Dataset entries

══════════════════════════════

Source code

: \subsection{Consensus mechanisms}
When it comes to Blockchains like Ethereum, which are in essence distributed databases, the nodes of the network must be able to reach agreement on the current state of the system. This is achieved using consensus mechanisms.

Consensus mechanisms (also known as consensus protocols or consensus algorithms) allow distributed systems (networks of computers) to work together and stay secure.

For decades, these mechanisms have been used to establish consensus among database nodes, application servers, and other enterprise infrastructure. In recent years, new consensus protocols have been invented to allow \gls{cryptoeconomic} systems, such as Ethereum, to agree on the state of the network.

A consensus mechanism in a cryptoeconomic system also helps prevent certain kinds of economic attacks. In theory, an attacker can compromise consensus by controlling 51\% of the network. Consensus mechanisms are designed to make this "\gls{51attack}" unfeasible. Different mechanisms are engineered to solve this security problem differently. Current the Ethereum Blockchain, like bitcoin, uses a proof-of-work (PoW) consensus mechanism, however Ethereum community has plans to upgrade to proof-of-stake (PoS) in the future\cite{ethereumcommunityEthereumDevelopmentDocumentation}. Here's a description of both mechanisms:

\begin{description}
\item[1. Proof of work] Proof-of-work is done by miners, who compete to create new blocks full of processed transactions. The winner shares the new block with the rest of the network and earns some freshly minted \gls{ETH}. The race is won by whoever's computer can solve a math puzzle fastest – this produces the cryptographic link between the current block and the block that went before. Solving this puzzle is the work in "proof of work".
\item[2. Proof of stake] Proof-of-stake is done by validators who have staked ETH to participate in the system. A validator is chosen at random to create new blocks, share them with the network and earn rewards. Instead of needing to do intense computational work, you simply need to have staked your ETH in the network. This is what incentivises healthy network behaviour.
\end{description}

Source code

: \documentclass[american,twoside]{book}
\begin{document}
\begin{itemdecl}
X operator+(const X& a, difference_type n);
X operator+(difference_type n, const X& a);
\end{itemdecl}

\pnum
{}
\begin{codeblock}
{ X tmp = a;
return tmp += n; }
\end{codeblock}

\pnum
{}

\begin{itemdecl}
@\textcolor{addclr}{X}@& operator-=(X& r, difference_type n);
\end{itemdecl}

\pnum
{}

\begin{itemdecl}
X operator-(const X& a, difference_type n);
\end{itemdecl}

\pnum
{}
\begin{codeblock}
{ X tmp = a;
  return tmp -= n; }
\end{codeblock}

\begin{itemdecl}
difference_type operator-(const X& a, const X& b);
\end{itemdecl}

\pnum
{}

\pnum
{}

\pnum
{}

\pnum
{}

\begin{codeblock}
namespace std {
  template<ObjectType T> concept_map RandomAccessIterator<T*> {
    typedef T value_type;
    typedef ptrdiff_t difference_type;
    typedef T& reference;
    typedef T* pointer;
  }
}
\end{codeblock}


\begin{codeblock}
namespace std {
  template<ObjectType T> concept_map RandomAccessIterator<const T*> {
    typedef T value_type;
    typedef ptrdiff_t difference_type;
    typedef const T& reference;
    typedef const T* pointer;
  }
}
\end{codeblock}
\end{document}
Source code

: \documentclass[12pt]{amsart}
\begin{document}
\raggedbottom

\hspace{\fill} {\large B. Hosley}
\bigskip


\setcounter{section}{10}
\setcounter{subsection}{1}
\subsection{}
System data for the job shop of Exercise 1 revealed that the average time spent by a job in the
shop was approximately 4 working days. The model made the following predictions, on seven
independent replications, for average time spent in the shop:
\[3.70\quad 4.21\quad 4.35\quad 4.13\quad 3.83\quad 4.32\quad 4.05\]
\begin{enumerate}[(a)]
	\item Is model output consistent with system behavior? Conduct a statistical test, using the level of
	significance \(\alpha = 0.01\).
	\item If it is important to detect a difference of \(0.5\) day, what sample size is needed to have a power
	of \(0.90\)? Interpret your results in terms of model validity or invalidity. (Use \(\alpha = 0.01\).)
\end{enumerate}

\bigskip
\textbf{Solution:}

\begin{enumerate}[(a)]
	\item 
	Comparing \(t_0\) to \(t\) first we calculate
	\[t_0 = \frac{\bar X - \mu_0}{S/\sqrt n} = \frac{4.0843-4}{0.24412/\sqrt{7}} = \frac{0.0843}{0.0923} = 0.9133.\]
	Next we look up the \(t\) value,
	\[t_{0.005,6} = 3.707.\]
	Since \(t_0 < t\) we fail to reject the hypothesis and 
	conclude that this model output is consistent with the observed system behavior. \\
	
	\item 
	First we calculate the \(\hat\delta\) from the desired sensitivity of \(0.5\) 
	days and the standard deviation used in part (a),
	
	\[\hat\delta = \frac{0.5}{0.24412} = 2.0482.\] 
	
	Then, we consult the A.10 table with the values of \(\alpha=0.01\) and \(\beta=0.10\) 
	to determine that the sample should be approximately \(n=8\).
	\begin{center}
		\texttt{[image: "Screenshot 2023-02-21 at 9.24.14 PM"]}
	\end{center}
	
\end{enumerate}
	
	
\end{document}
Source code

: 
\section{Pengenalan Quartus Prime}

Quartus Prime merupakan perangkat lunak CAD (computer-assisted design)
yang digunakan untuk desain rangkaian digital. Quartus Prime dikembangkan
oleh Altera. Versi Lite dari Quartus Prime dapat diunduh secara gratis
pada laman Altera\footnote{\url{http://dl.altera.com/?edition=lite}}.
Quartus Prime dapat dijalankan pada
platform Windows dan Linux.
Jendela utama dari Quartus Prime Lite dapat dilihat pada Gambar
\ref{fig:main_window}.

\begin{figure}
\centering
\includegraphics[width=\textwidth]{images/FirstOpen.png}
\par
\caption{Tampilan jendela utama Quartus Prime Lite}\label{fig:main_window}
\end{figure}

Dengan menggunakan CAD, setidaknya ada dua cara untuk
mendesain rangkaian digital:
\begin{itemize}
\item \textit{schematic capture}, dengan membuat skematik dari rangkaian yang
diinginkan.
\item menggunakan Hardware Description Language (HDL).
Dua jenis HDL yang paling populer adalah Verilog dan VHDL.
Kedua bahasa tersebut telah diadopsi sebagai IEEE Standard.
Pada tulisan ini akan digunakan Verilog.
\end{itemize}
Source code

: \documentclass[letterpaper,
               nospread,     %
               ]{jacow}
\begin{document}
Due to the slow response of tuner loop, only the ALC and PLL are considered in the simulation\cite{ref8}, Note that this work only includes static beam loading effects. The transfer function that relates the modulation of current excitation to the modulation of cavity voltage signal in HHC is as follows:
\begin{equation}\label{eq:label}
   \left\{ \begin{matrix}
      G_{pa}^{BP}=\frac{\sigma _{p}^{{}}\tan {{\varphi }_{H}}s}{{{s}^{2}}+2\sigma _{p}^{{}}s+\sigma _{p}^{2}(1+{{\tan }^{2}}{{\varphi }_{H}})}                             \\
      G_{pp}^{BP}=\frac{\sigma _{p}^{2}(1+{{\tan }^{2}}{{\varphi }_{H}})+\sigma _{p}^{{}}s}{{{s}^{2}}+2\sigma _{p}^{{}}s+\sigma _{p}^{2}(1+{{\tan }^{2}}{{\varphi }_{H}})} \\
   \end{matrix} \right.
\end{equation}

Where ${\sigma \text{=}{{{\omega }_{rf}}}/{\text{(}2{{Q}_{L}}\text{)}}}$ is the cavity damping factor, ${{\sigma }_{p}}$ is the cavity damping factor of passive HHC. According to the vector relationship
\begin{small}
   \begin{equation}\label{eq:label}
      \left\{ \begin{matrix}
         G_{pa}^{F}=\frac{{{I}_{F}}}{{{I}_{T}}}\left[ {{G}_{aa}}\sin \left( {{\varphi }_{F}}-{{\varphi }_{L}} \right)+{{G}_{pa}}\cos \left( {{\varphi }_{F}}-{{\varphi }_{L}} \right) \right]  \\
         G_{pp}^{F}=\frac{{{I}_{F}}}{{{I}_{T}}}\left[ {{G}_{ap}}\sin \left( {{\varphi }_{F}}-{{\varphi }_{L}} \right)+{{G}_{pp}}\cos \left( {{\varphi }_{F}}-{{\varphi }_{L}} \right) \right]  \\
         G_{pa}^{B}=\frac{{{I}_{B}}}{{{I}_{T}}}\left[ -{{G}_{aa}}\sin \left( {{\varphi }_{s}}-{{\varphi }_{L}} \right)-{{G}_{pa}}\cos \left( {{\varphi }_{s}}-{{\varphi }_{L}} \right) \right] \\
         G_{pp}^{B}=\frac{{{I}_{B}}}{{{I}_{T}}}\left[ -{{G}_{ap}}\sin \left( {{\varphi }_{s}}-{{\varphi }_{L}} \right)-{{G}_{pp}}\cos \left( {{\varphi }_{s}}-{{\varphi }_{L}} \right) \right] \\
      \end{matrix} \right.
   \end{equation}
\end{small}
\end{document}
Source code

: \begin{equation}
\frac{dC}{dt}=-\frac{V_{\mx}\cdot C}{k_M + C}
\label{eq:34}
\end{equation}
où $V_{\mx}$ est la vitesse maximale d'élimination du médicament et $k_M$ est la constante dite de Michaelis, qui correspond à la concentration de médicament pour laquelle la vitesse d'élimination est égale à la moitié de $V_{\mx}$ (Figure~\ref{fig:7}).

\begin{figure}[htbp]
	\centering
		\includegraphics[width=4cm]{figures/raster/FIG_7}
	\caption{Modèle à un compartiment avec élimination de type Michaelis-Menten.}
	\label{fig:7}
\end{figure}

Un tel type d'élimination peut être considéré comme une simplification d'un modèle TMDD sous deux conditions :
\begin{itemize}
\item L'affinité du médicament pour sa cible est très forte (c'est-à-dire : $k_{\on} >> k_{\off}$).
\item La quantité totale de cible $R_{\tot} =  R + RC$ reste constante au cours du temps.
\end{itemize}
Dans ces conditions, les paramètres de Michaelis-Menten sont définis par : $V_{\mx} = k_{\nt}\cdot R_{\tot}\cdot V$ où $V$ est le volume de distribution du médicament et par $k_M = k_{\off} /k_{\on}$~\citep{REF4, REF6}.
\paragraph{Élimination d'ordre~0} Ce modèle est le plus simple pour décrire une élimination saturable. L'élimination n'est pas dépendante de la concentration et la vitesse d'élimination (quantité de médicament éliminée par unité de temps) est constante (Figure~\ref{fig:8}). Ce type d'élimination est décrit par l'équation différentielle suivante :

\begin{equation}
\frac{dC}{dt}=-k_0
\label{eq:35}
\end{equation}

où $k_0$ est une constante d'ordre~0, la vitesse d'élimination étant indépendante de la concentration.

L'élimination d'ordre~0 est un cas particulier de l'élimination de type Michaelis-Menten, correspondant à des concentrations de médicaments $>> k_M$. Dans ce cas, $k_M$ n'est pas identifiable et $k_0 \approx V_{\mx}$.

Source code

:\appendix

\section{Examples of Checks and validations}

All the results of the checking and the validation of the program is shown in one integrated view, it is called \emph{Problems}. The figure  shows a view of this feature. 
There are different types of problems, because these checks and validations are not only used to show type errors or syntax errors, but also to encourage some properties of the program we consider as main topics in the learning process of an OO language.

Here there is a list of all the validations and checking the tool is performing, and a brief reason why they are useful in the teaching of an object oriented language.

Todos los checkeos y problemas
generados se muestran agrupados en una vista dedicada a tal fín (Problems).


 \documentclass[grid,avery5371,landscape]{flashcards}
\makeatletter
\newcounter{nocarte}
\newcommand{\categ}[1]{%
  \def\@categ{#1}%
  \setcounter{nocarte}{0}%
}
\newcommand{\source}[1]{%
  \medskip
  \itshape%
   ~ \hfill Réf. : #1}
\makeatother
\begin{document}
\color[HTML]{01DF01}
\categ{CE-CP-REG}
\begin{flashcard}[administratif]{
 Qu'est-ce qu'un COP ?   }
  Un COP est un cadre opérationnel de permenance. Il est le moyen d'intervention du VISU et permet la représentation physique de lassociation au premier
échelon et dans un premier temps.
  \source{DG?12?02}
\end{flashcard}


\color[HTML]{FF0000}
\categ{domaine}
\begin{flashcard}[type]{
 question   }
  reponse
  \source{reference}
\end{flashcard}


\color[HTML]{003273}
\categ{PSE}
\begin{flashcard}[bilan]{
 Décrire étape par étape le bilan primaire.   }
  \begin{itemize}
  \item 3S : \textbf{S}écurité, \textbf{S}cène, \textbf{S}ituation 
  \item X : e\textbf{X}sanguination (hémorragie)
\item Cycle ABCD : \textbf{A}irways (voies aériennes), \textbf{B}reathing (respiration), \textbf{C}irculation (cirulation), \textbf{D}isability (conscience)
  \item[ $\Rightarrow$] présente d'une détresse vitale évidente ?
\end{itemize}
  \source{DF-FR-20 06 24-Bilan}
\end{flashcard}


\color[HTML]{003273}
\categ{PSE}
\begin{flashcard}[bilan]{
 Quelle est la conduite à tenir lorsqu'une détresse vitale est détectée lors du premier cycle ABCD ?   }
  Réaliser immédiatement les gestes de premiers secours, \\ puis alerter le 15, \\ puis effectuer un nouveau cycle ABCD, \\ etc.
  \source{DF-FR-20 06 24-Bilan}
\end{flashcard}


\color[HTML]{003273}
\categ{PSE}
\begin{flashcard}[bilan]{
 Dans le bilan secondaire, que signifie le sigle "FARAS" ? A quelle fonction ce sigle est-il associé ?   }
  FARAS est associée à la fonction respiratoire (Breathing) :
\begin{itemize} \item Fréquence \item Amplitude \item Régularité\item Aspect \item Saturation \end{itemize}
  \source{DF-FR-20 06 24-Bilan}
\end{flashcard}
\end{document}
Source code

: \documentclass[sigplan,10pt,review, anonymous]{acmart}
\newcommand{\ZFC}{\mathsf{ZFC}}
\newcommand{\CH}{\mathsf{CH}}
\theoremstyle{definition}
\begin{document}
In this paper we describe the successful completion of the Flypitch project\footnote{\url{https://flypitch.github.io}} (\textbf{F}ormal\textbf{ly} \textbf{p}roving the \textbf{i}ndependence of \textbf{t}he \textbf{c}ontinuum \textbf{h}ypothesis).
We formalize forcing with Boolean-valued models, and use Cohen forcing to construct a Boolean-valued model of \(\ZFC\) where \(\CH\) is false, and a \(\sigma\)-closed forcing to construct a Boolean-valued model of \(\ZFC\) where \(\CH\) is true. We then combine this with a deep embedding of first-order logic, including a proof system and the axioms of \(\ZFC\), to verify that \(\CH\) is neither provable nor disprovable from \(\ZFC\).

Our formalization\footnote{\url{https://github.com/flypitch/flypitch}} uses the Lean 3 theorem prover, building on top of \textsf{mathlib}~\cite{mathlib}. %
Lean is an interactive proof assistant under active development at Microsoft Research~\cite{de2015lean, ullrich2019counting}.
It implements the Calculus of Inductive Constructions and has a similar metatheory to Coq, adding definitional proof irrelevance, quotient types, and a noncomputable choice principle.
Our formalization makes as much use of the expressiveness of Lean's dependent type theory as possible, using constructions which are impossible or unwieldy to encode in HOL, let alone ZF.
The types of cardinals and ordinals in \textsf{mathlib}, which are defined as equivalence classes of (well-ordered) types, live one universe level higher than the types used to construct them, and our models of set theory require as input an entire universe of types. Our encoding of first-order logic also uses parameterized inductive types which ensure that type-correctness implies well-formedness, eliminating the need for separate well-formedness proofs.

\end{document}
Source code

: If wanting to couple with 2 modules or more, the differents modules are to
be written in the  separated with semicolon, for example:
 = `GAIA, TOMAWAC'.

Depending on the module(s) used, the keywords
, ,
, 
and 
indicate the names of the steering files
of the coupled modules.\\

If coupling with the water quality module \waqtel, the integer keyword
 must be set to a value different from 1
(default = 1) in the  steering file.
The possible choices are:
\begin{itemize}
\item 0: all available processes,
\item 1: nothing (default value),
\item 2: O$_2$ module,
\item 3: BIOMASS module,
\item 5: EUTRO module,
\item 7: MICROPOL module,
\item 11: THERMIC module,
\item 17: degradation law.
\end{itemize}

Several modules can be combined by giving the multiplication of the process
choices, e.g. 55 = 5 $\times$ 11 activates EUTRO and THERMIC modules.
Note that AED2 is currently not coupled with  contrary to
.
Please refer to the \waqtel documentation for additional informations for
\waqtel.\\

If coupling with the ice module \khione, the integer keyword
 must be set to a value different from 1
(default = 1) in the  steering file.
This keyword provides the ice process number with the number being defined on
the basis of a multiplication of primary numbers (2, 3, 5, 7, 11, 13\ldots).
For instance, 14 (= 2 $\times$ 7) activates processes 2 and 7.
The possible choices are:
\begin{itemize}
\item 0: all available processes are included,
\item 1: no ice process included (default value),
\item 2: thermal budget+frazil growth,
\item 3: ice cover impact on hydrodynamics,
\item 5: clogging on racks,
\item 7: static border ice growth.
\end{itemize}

══════════════════════════════

What is required: Go through the entries above and count each line that contains the string "static". Reply only with the total.

Your solution: 2